The Sky Trail was steep and it was too late to walk two hours down Bear Valley to the coast. By taking the Limantour Road, Walter could get his mother to the top of the ridge, then walk with her through the huckleberry thickets and the Douglas firs. It was an easy path. It would take twenty minutes. They could get to the meadow and back before the sun went down.

Do you come here often? Walter’s mother wanted to know.

Yes, Walter said, parking the car, I come here often, whenever I want to be alone.

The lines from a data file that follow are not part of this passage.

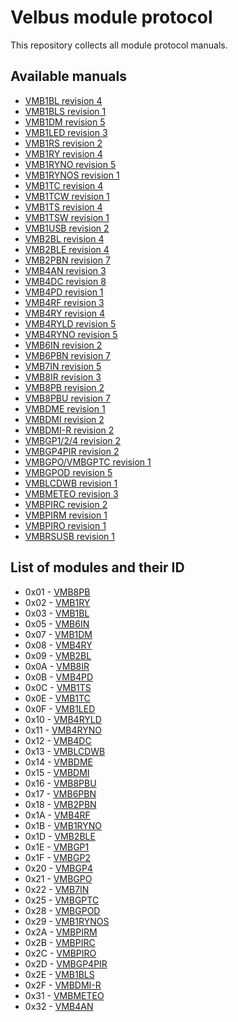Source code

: # Velbus module protocol
This repository collects all module protocol manuals.

## Available manuals

* [VMB1BL revision 4](protocol_vmb1bl.pdf)
* [VMB1BLS revision 1](protocol_vmb1bls.pdf)
* [VMB1DM revision 5](protocol_vmb1dm.pdf)
* [VMB1LED revision 3](protocol_vmb1led.pdf)
* [VMB1RS revision 2](protocol_vmb1rs.pdf)
* [VMB1RY revision 4](protocol_vmb1ry.pdf)
* [VMB1RYNO revision 5](protocol_vmb1ryno.pdf)
* [VMB1RYNOS revision 1](protocol_vmb1rynos.pdf)
* [VMB1TC revision 4](protocol_vmb1tc.pdf)
* [VMB1TCW revision 1](protocol_vmb1tcw.pdf)
* [VMB1TS revision 4](protocol_vmb1ts.pdf)
* [VMB1TSW revision 1](protocol_vmb1tsw.pdf)
* [VMB1USB revision 2](protocol_vmb1usb.pdf)
* [VMB2BL revision 4](protocol_vmb2bl.pdf)
* [VMB2BLE revision 4](protocol_vmb2ble.pdf)
* [VMB2PBN revision 7](protocol_vmb2pbn.pdf)
* [VMB4AN revision 3](protocol_vmb4an.pdf)
* [VMB4DC revision 8](protocol_vmb4dc.pdf)
* [VMB4PD revision 1](protocol_vmb4pd.pdf)
* [VMB4RF revision 3](protocol_vmb4rf.pdf)
* [VMB4RY revision 4](protocol_vmb4ry.pdf)
* [VMB4RYLD revision 5](protocol_vmb4ryld.pdf)
* [VMB4RYNO revision 5](protocol_vmb4ryno.pdf)
* [VMB6IN revision 2](protocol_vmb6in.pdf)
* [VMB6PBN revision 7](protocol_vmb6pbn.pdf)
* [VMB7IN revision 5](protocol_vmb7in.pdf)
* [VMB8IR revision 3](protocol_vmb8ir.pdf)
* [VMB8PB revision 2](protocol_vmb8pb.pdf)
* [VMB8PBU revision 7](protocol_vmb8pbu.pdf)
* [VMBDME revision 1](protocol_vmbdme.pdf)
* [VMBDMI revision 2](protocol_vmbdmi.pdf)
* [VMBDMI-R revision 2](protocol_vmbdmi_r.pdf)
* [VMBGP1/2/4 revision 2](protocol_vmbgp1_2_4.pdf)
* [VMBGP4PIR revision 2](protocol_vmbgp4pir.pdf)
* [VMBGPO/VMBGPTC revision 1](protocol_vmbgpo_vmbgptc.pdf)
* [VMBGPOD revision 5](protocol_vmbgpod.pdf)
* [VMBLCDWB revision 1](protocol_vmblcdwb.pdf)
* [VMBMETEO revision 3](protocol_vmbmeteo.pdf)
* [VMBPIRC revision 2](protocol_vmbpirc.pdf)
* [VMBPIRM revision 1](protocol_vmbpirm.pdf)
* [VMBPIRO revision 1](protocol_vmbpiro.pdf)
* [VMBRSUSB revision 1](protocol_vmbrsusb.pdf)

## List of modules and their ID

* 0x01 - [VMB8PB](protocol_vmb8pb.pdf)
* 0x02 - [VMB1RY](protocol_vmb1ry.pdf)
* 0x03 - [VMB1BL](protocol_vmb1bl.pdf)
* 0x05 - [VMB6IN](protocol_vmb7in.pdf)
* 0x07 - [VMB1DM](protocol_vmb1dm.pdf)
* 0x08 - [VMB4RY](protocol_vmb4ry.pdf)
* 0x09 - [VMB2BL](protocol_vmb2bl.pdf)
* 0x0A - [VMB8IR](protocol_vmb8ir.pdf)
* 0x0B - [VMB4PD](protocol_vmb4pd.pdf)
* 0x0C - [VMB1TS](protocol_vmb1ts.pdf)
* 0x0E - [VMB1TC](protocol_vmb1tc.pdf)
* 0x0F - [VMB1LED](protocol_vmb1led.pdf)
* 0x10 - [VMB4RYLD](protocol_vmb4ryld.pdf)
* 0x11 - [VMB4RYNO](protocol_vmb4ryno.pdf)
* 0x12 - [VMB4DC](protocol_vmb4dc.pdf)
* 0x13 - [VMBLCDWB](protocol_vmblcdwb.pdf)
* 0x14 - [VMBDME](protocol_vmbdme.pdf)
* 0x15 - [VMBDMI](protocol_vmbdmi.pdf)
* 0x16 - [VMB8PBU](protocol_vmb8pbu.pdf)
* 0x17 - [VMB6PBN](protocol_vmb6pbn.pdf)
* 0x18 - [VMB2PBN](protocol_vmb2pbn.pdf)
* 0x1A - [VMB4RF](protocol_vmb4rf.pdf)
* 0x1B - [VMB1RYNO](protocol_vmb1ryno.pdf)
* 0x1D - [VMB2BLE](protocol_vmb2ble.pdf)
* 0x1E - [VMBGP1](protocol_vmbgp1_2_4.pdf)
* 0x1F - [VMBGP2](protocol_vmbgp1_2_4.pdf)
* 0x20 - [VMBGP4](protocol_vmbgp1_2_4.pdf)
* 0x21 - [VMBGPO](protocol_vmbgpo_vmbgptc.pdf)
* 0x22 - [VMB7IN](protocol_vmb7in.pdf)
* 0x25 - [VMBGPTC](protocol_vmbgpo_vmbgptc.pdf)
* 0x28 - [VMBGPOD](protocol_vmbgpod.pdf)
* 0x29 - [VMB1RYNOS](protocol_vmb1rynos.pdf)
* 0x2A - [VMBPIRM](protocol_vmbpirm.pdf)
* 0x2B - [VMBPIRC](protocol_vmbpirc.pdf)
* 0x2C - [VMBPIRO](protocol_vmbpiro.pdf)
* 0x2D - [VMBGP4PIR](protocol_vmbgp4pir.pdf)
* 0x2E - [VMB1BLS](protocol_vmb1bls.pdf)
* 0x2F - [VMBDMI-R](protocol_vmbdmi_r.pdf)
* 0x31 - [VMBMETEO](protocol_vmbmeteo.pdf)
* 0x32 - [VMB4AN](protocol_vmb4an.pdf)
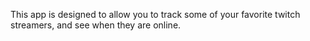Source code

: This app is designed to allow you to track some of your favorite twitch streamers, and see when
they are online.  
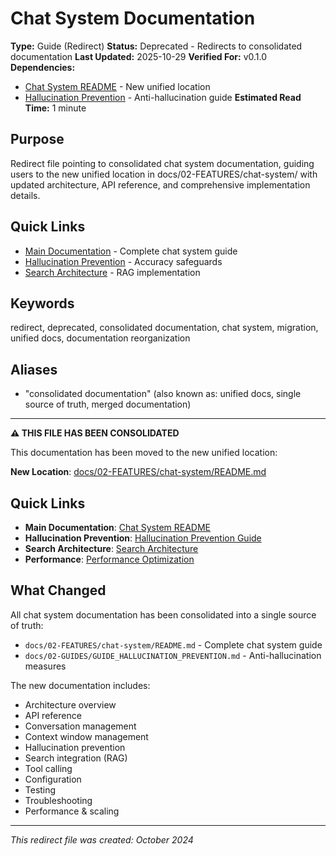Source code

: # Chat System Documentation

**Type:** Guide (Redirect)
**Status:** Deprecated - Redirects to consolidated documentation
**Last Updated:** 2025-10-29
**Verified For:** v0.1.0
**Dependencies:**
- [Chat System README](../02-FEATURES/chat-system/README.md) - New unified location
- [Hallucination Prevention](GUIDE_HALLUCINATION_PREVENTION.md) - Anti-hallucination guide
**Estimated Read Time:** 1 minute

## Purpose
Redirect file pointing to consolidated chat system documentation, guiding users to the new unified location in docs/02-FEATURES/chat-system/ with updated architecture, API reference, and comprehensive implementation details.

## Quick Links
- [Main Documentation](../02-FEATURES/chat-system/README.md) - Complete chat system guide
- [Hallucination Prevention](GUIDE_HALLUCINATION_PREVENTION.md) - Accuracy safeguards
- [Search Architecture](../01-ARCHITECTURE/ARCHITECTURE_SEARCH_SYSTEM.md) - RAG implementation

## Keywords
redirect, deprecated, consolidated documentation, chat system, migration, unified docs, documentation reorganization

## Aliases
- "consolidated documentation" (also known as: unified docs, single source of truth, merged documentation)

---

**⚠️ THIS FILE HAS BEEN CONSOLIDATED**

This documentation has been moved to the new unified location:

**New Location**: [docs/02-FEATURES/chat-system/README.md](./02-FEATURES/chat-system/README.md)

## Quick Links

- **Main Documentation**: [Chat System README](./02-FEATURES/chat-system/README.md)
- **Hallucination Prevention**: [Hallucination Prevention Guide](./02-GUIDES/GUIDE_HALLUCINATION_PREVENTION.md)
- **Search Architecture**: [Search Architecture](./SEARCH_ARCHITECTURE.md)
- **Performance**: [Performance Optimization](./PERFORMANCE_OPTIMIZATION.md)

## What Changed

All chat system documentation has been consolidated into a single source of truth:
- `docs/02-FEATURES/chat-system/README.md` - Complete chat system guide
- `docs/02-GUIDES/GUIDE_HALLUCINATION_PREVENTION.md` - Anti-hallucination measures

The new documentation includes:
- Architecture overview
- API reference
- Conversation management
- Context window management
- Hallucination prevention
- Search integration (RAG)
- Tool calling
- Configuration
- Testing
- Troubleshooting
- Performance & scaling

---

*This redirect file was created: October 2024*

It was September. Berries swarmed on the bushes. As Walter made his way up the hill, he stripped a branch of its fruit. He liked to roll the black beads around his teeth, to break the freshness from their skin. The firmness of the flesh, the juices spitting through his mouth reminded Walter of me, and for a moment Walter chewed the berries, mulled them over, slowly, sensually. Then a distant cough put things right. Walter was not out for a walk with his wife. Walter was out for a walk with his mother and he swallowed the mouthful whole. Above him the sky was so blue the branches of the Douglas firs looked black. Around him the day was so still the song of a distant hiker hovered above the hills and Walter looked back at his mother. But there was no point calling the song or the deer that crossed the path between them to her attention. Eyes to the ground, her breath short, his mother labored up the slope.